Winter 98 Newsletter INFACT Canada
     

 

Nastie

Nestlé remains obstinate despite widespread criticisms

Nestlé’s public relations documents boldly claim that, “Nestlé does not break the WHO Code, so why do people say we do?” Well here’s why:

In Sri Lanka Nestlé is attempting to weaken the Sri Lankan Code for the Promotion and Protection of Breast Feeding and Marketing of Infant Formulae and Related Products by lobbying the government:

  • to limit the scope of infant feeding products restricted by the Sri Lankan act
  • to eliminate the requirements of labelling in three official languages
  • to reduce the restrictions on industry “information” distribution
  • to permit the provision of “support” to the health professionals and medical researchers.
  • to permit the industry to participate in the government Code monitoring system.

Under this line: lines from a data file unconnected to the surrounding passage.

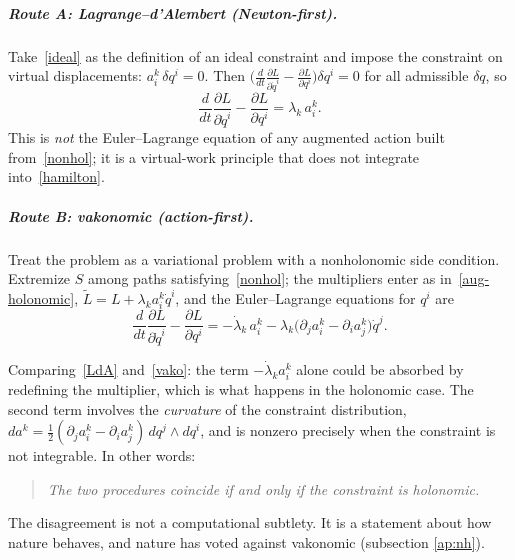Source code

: \subparagraph{Route A: Lagrange--d'Alembert (Newton-first).}
Take~\eqref{ideal} as the definition of an ideal constraint and impose the
constraint on virtual displacements:
$a^k_i\,\delta q^i=0$. Then
$\bigl(\frac{d}{dt}\frac{\partial L}{\partial\dot q^i}-\frac{\partial L}{\partial q^i}\bigr)\delta q^i=0$
for all admissible $\delta q$, so
\begin{equation}
  \frac{d}{dt}\frac{\partial L}{\partial\dot q^i}-\frac{\partial L}{\partial q^i}
  =\lambda_k\,a^k_i .
  \label{LdA}
\end{equation}
This is \emph{not} the Euler--Lagrange equation of any augmented action built
from~\eqref{nonhol}; it is a virtual-work principle that does not
integrate into~\eqref{hamilton}.

\subparagraph{Route B: vakonomic (action-first).}
Treat the problem as a variational problem with a nonholonomic side
condition. Extremize $S$ among paths satisfying~\eqref{nonhol}; the
multipliers enter as in~\eqref{aug-holonomic},
$\tilde L=L+\lambda_k a^k_i\dot q^i$, and the Euler--Lagrange equations
for $q^i$ are
\begin{equation}
  \frac{d}{dt}\frac{\partial L}{\partial\dot q^i}-\frac{\partial L}{\partial q^i}
  =-\dot\lambda_k\,a^k_i-\lambda_k\bigl(\partial_ja^k_i-\partial_ia^k_j\bigr)\dot q^j .
  \label{vako}
\end{equation}

Comparing~\eqref{LdA} and~\eqref{vako}: the term $-\dot\lambda_ka^k_i$
alone could be absorbed by redefining the multiplier, which is what happens
in the holonomic case. The second term involves the \emph{curvature} of the
constraint distribution, $d a^k=\tfrac12(\partial_ja^k_i-\partial_ia^k_j)\,dq^j\wedge dq^i$,
and is nonzero precisely when the constraint is not integrable. In other
words:
\begin{quote}
\emph{The two procedures coincide if and only if the constraint is
holonomic.}
\end{quote}
The disagreement is not a computational subtlety. It is a statement about
how nature behaves, and nature has voted against vakonomic (subsection \ref{ap:nh}).


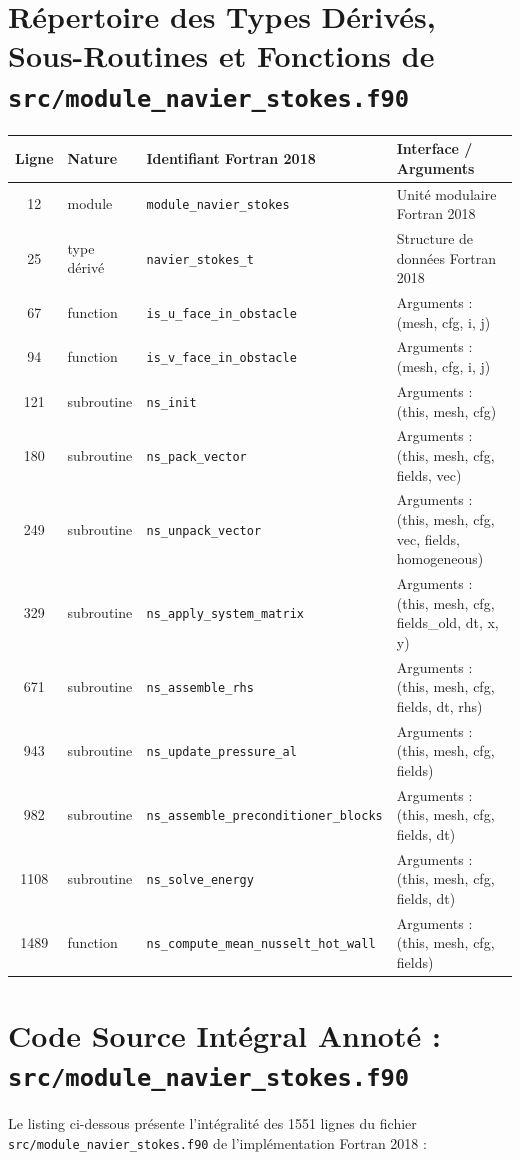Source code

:\documentclass[10pt,a4paper,oneside]{book}
\begin{document}
\section{Répertoire des Types Dérivés, Sous-Routines et Fonctions de \texttt{src/module\_navier\_stokes.f90}}
\begin{center}\small
\begin{tabular}{clll}
\toprule
\textbf{Ligne} & \textbf{Nature} & \textbf{Identifiant Fortran 2018} & \textbf{Interface / Arguments} \\
\midrule
12 & module & \texttt{module\_navier\_stokes} & Unité modulaire Fortran 2018 \\
25 & type dérivé & \texttt{navier\_stokes\_t} & Structure de données Fortran 2018 \\
67 & function & \texttt{is\_u\_face\_in\_obstacle} & Arguments : (mesh, cfg, i, j) \\
94 & function & \texttt{is\_v\_face\_in\_obstacle} & Arguments : (mesh, cfg, i, j) \\
121 & subroutine & \texttt{ns\_init} & Arguments : (this, mesh, cfg) \\
180 & subroutine & \texttt{ns\_pack\_vector} & Arguments : (this, mesh, cfg, fields, vec) \\
249 & subroutine & \texttt{ns\_unpack\_vector} & Arguments : (this, mesh, cfg, vec, fields, homogeneous) \\
329 & subroutine & \texttt{ns\_apply\_system\_matrix} & Arguments : (this, mesh, cfg, fields\_old, dt, x, y) \\
671 & subroutine & \texttt{ns\_assemble\_rhs} & Arguments : (this, mesh, cfg, fields, dt, rhs) \\
943 & subroutine & \texttt{ns\_update\_pressure\_al} & Arguments : (this, mesh, cfg, fields) \\
982 & subroutine & \texttt{ns\_assemble\_preconditioner\_blocks} & Arguments : (this, mesh, cfg, fields, dt) \\
1108 & subroutine & \texttt{ns\_solve\_energy} & Arguments : (this, mesh, cfg, fields, dt) \\
1489 & function & \texttt{ns\_compute\_mean\_nusselt\_hot\_wall} & Arguments : (this, mesh, cfg, fields) \\
\bottomrule
\end{tabular}
\end{center}

\section{Code Source Intégral Annoté : \texttt{src/module\_navier\_stokes.f90}}
Le listing ci-dessous présente l'intégralité des 1551 lignes du fichier \texttt{src/module\_navier\_stokes.f90} de l'implémentation Fortran 2018 :
\end{document}
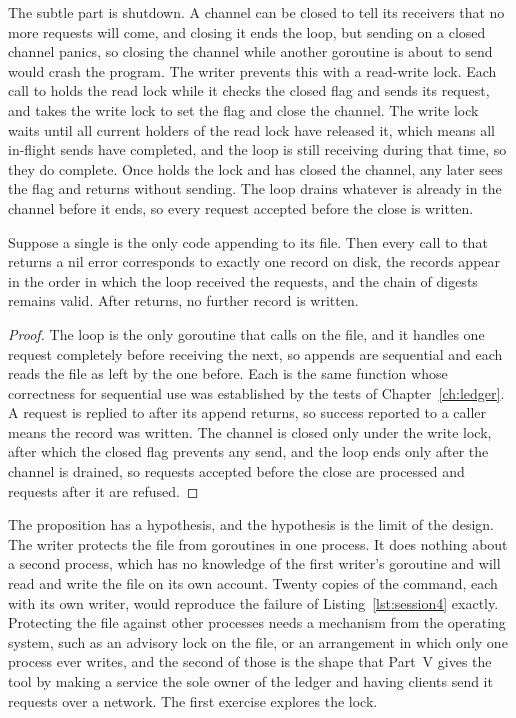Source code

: The subtle part is shutdown. A channel can be closed to tell its receivers that no more requests will come, and closing it ends the loop, but sending on a closed channel panics, so closing the channel while another goroutine is about to send would crash the program. The writer prevents this with a read-write lock. Each call to  holds the read lock while it checks the closed flag and sends its request, and  takes the write lock to set the flag and close the channel. The write lock waits until all current holders of the read lock have released it, which means all in-flight sends have completed, and the loop is still receiving during that time, so they do complete. Once  holds the lock and has closed the channel, any later  sees the flag and returns  without sending. The loop drains whatever is already in the channel before it ends, so every request accepted before the close is written.

\begin{proposition}\label{prop:writer}
Suppose a single  is the only code appending to its file. Then every call to  that returns a nil error corresponds to exactly one record on disk, the records appear in the order in which the loop received the requests, and the chain of digests remains valid. After  returns, no further record is written.
\end{proposition}

\begin{proof}
The loop is the only goroutine that calls  on the file, and it handles one request completely before receiving the next, so appends are sequential and each reads the file as left by the one before. Each is the same function whose correctness for sequential use was established by the tests of Chapter~\ref{ch:ledger}. A request is replied to after its append returns, so success reported to a caller means the record was written. The channel is closed only under the write lock, after which the closed flag prevents any send, and the loop ends only after the channel is drained, so requests accepted before the close are processed and requests after it are refused.
\end{proof}

The proposition has a hypothesis, and the hypothesis is the limit of the design. The writer protects the file from goroutines in one process. It does nothing about a second process, which has no knowledge of the first writer's goroutine and will read and write the file on its own account. Twenty copies of the command, each with its own writer, would reproduce the failure of Listing~\ref{lst:session4} exactly. Protecting the file against other processes needs a mechanism from the operating system, such as an advisory lock on the file, or an arrangement in which only one process ever writes, and the second of those is the shape that Part~V gives the tool by making a service the sole owner of the ledger and having clients send it requests over a network. The first exercise explores the lock.

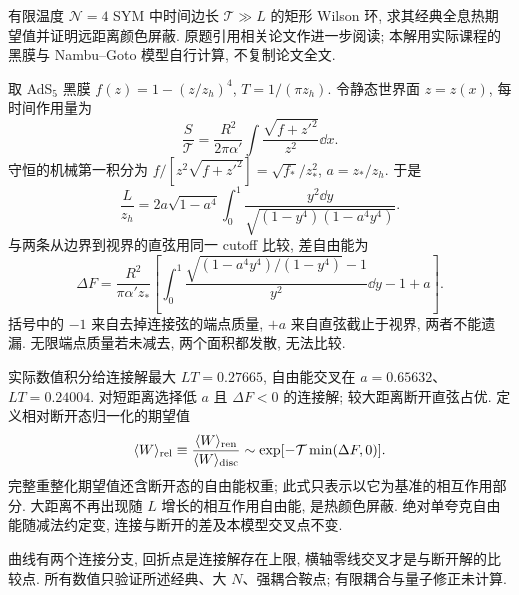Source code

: \begin{exercise}
有限温度 $\mathcal N=4$ SYM 中时间边长 $\mathcal T\gg L$ 的矩形 Wilson 环, 求其经典全息热期望值并证明远距离颜色屏蔽. 原题引用相关论文作进一步阅读; 本解用实际课程的黑膜与 Nambu--Goto 模型自行计算, 不复制论文全文.
\end{exercise}
\begin{solution}
取 AdS$_5$ 黑膜 $f(z)=1-(z/z_h)^4$, $T=1/(\pi z_h)$. 令静态世界面 $z=z(x)$, 每时间作用量为\[\frac S{\mathcal T}=\frac{R^2}{2\pi\alpha'}\int\frac{\sqrt{f+z'^2}}{z^2}\dd x.\] 守恒的机械第一积分为 $f/[z^2\sqrt{f+z'^2}]=\sqrt{f_*}/z_*^2$, $a=z_*/z_h$. 于是
\[
\frac L{z_h}=2a\sqrt{1-a^4}\int_0^1
\frac{y^2\dd y}{\sqrt{(1-y^4)(1-a^4y^4)}}.
\]
与两条从边界到视界的直弦用同一 cutoff 比较, 差自由能为
\[
\Delta F=\frac{R^2}{\pi\alpha'z_*}
\left[\int_0^1\frac{\sqrt{(1-a^4y^4)/(1-y^4)}-1}{y^2}\dd y-1+a\right].
\]
括号中的 $-1$ 来自去掉连接弦的端点质量, $+a$ 来自直弦截止于视界, 两者不能遗漏. 无限端点质量若未减去, 两个面积都发散, 无法比较.

实际数值积分给连接解最大 $LT=0.27665$, 自由能交叉在 $a=0.65632$、$LT=0.24004$. 对短距离选择低 $a$ 且 $\Delta F<0$ 的连接解; 较大距离断开直弦占优. 定义相对断开态归一化的期望值
\[
\langle W\rangle_{\rm rel}\equiv
\frac{\langle W\rangle_{\rm ren}}{\langle W\rangle_{\rm disc}}
\sim\exp[-\mathcal T\min(\Delta F,0)].
\]
完整重整化期望值还含断开态的自由能权重; 此式只表示以它为基准的相互作用部分. 大距离不再出现随 $L$ 增长的相互作用自由能, 是热颜色屏蔽. 绝对单夸克自由能随减法约定变, 连接与断开的差及本模型交叉点不变.

\begin{center}\end{center}
曲线有两个连接分支, 回折点是连接解存在上限, 横轴零线交叉才是与断开解的比较点. 所有数值只验证所述经典、大 $N$、强耦合鞍点; 有限耦合与量子修正未计算.
\end{solution}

In Russia Nestlé is promoting bottled water for bottle feeding. The International Code covers “beverages ... when marketed ... as a partial or total replacement for breastmilk.”

In Armenia Nestlé Cerelac is advertised directly to the public on buses and trams. Nestlé infant formulas NAN and Alsoy are advertised on the vehicles of its distributors as well as on television.

In Pakistan Nestlé is putting pressure on the Ministry of Health claiming that the proposed draft Code is impractical, not workable and is using the Pakistan Pediatric Association to oppose the proposed legislation to protect breastfeeding.

In Thailand Nestlé continues to use free supplies to a large hospital in Bangkok claiming that 30% of mothers are “unable” to breastfeed. The UNICEF Nutrition project officer for Thailand, writes in a letter dated, 15 December 1997: “UNICEF’s position is that all free supplies to hospitals and health facilities must be stopped to protect breastfeeding.” Moreover when infant formula is readily available in hospital, health workers and mothers are less inclined to overcome breastfeeding problems, turning instead to bottle feeding.

Here in Canada Nestlé continues its aggressive direct marketing to pregnant women and new parents.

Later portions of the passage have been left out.